El gallo puso cara de sorpresa y respondió con chulería:
– ¡¿Qué me calle?!… ¡Porque tú lo digas!
El jefe intentó no perder los nervios. Por nada del mundo quería que se calentaran los ánimos y se montara una bronca descomunal.
– A ver, vamos a calmarnos un poco los dos. Tú vienes de lejos, ¿verdad?
– Sí, soy forastero, estoy de viaje. Venía por el camino de tierra que rodea el trigal y al pasar por delante de la valla escuché jaleo y me metí a curiosear.
– Entiendo entonces que como vives en otras tierras es la primera vez que estás en compañía de individuos de nuestra especie… ¿Me equivoco?
El gallo, desconcertado, respondió:
– No, no te equivocas, pero… ¿eso qué tiene que ver?
– Te lo explicaré con claridad: tú no tienes ningún derecho a entrometerte en nuestra comunidad y burlarte de nuestro comportamiento por la sencilla razón de que no nos conoces.

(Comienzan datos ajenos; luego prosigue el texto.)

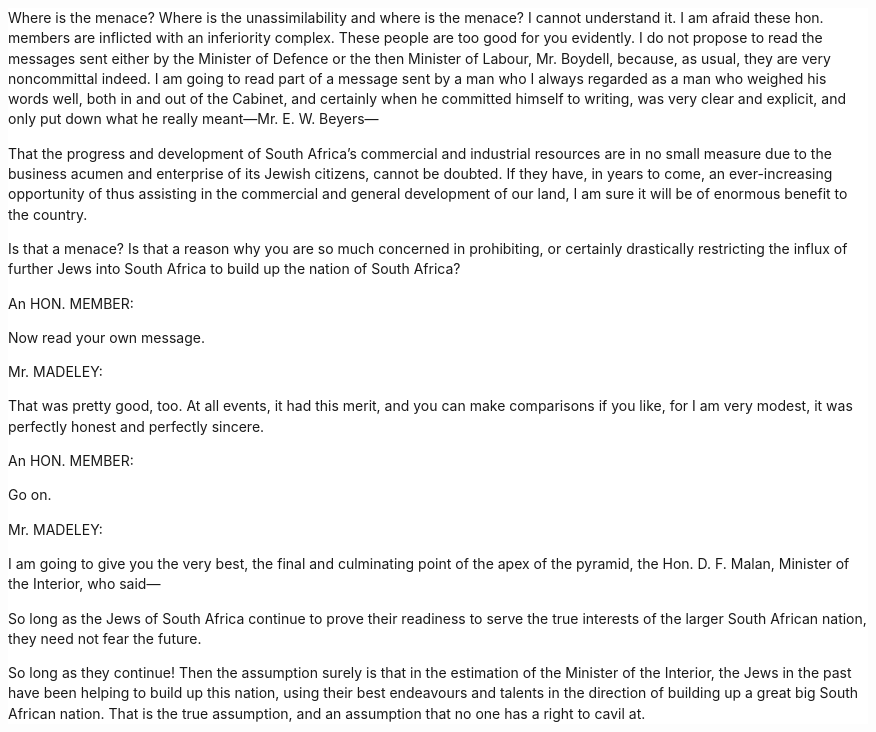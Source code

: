 <p><span class="col_677-678" refersTo="page_0408"/>Where is the menace&#x003F; Where is the unassimilability and where is the menace&#x003F; I cannot understand it. I am afraid these hon. members are inflicted with an inferiority complex. These people are too good for you evidently. I do not propose to read the messages sent either by the Minister of Defence or the then Minister of Labour, Mr. Boydell, because, as usual, they are very noncommittal indeed. I am going to read part of a message sent by a man who I always regarded as a man who weighed his words well, both in and out of the Cabinet, and certainly when he committed himself to writing, was very clear and explicit, and only put down what he really meant&#x2014;Mr. E. W. Beyers&#x2014;</p>

<block name="quote">That the progress and development of South Africa&#x2019;s commercial and industrial resources are in no small measure due to the business acumen and enterprise of its Jewish citizens, cannot be doubted. If they have, in years to come, an ever-increasing opportunity of thus assisting in the commercial and general development of our land, I am sure it will be of enormous benefit to the country.</block>

<p>Is that a menace&#x003F; Is that a reason why you are so much concerned in prohibiting, or certainly drastically restricting the influx of further Jews into South Africa to build up the nation of South Africa&#x003F;</p>

</speech>

<speech by="#hon_member">

<from>An <person refersTo="hansard_za">HON. MEMBER</person>:</from>

<p>Now read your own message.</p>

</speech>

<speech by="#madeley">

<from>Mr. <person refersTo="hansard_za">MADELEY</person>:</from>

<p>That was pretty good, too. At all events, it had this merit, and you can make comparisons if you like, for I am very modest, it was perfectly honest and perfectly sincere.</p>

</speech>

<speech by="#hon_member">

<from>An <person refersTo="hansard_za">HON. MEMBER</person>:</from>

<p>Go on.</p>

</speech>

<speech by="#madeley">

<from>Mr. <person refersTo="hansard_za">MADELEY</person>:</from>

<p>I am going to give you the very best, the final and culminating point of the apex of the pyramid, the Hon. D. F. Malan, Minister of the Interior, who said&#x2014;</p>

<block name="quote">So long as the Jews of South Africa continue to prove their readiness to serve the true interests of the larger South African nation, they need not fear the future.</block>

<p>So long as they continue! Then the assumption surely is that in the estimation of the Minister of the Interior, the Jews in the past have been helping to build up this nation, using their best endeavours and talents in the direction of building up a great big South African nation. That is the true assumption, and an assumption that no one has a right to cavil at.</p>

– ¡Pero es que a mí me gusta decir lo que pienso!
– Vale, eso está muy bien y por supuesto es respetable, pero antes de dar tu opinión deberías saber cómo somos y cuál es nuestra forma de relacionarnos.
– ¿Ah, sí? ¿Y cuál es, si se puede saber?

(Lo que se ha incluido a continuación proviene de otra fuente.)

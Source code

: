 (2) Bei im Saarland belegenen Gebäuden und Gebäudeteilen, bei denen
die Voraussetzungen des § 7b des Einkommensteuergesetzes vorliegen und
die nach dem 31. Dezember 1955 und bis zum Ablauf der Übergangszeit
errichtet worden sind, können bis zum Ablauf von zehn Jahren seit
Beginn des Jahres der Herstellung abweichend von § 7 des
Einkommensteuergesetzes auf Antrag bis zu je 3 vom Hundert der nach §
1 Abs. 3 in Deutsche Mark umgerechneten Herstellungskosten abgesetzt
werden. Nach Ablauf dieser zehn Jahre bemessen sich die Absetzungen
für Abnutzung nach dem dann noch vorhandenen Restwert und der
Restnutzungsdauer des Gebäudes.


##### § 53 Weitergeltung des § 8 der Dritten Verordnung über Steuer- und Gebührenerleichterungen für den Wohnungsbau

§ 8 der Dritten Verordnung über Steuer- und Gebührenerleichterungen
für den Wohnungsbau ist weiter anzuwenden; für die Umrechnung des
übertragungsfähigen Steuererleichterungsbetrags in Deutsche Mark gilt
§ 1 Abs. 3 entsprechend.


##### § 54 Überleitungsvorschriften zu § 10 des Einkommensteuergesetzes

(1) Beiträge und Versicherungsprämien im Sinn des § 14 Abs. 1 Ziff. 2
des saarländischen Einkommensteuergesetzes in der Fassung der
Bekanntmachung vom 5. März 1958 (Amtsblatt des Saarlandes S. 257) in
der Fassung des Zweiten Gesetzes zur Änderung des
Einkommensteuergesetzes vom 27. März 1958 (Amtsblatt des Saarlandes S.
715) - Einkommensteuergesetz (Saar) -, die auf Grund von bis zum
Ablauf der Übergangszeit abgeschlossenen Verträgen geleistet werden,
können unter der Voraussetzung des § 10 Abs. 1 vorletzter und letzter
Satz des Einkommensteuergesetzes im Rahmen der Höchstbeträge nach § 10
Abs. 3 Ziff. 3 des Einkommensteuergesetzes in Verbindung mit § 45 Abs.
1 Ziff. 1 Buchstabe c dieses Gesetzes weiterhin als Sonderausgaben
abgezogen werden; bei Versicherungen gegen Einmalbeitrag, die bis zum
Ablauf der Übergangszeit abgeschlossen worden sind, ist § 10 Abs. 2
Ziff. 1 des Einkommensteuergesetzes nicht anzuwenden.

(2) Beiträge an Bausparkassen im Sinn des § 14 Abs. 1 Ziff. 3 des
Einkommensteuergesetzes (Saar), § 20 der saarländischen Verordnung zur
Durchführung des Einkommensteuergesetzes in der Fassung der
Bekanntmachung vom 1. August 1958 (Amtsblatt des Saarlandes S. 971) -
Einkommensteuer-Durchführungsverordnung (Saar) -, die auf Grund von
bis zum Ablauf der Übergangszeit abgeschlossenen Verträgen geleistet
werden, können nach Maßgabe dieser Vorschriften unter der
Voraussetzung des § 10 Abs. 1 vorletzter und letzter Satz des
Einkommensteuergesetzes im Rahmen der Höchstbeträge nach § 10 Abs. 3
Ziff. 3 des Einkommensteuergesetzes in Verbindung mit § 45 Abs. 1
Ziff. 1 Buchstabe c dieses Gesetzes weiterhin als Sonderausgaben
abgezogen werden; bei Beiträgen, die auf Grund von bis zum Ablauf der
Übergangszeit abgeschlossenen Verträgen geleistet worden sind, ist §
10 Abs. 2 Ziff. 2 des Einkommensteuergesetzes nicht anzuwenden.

– Bueno, pues un ejemplo es lo que acabas de presenciar. En nuestra especie, al igual que en muchas otras, las peleas entre machos de un mismo rebaño son habituales en época de celo porque es cuando toca elegir pareja. Somos animales pacíficos y de muy buen carácter, pero ese ritual forma parte de nuestra forma de ser, de nuestra naturaleza.
– Pero…
– ¡No hay pero que valga! Debes comprender que para nosotros estas conductas son completamente normales. ¡No podemos luchar contra miles de años de evolución y eso hay que respetarlo!
El gallo empezó a sentir el calor que la vergüenza producía en su rostro. Para que nadie se diera cuenta del sonrojo, bajó la cabeza y clavó la mirada en el suelo.
– Tú sabrás mucho sobre gallos, gallinas, polluelos, nidos y huevos, pero del resto no tienes ni idea ¡Vete con los tuyos y deja que resolvamos las cosas a nuestra manera!
El gallo tuvo que admitir que se había pasado de listillo y sobre todo, de grosero, así que si no quería salir mal parado debía largarse cuanto antes. Echó un último vistazo a los carneros, que ahí seguían a lo suyo, peleándose por el amor de la misma hembra, y sin ni siquiera decir adiós se fue para nunca más volver.
Moraleja: Todos tenemos derecho a expresar nuestros pensamientos con libertad, claro que sí, pero a la hora de dar nuestra opinión es importante hacerlo con sensatez. Uno no debe juzgar cosas que no conoce y mucho menos si es para ofender o despreciar a los demás.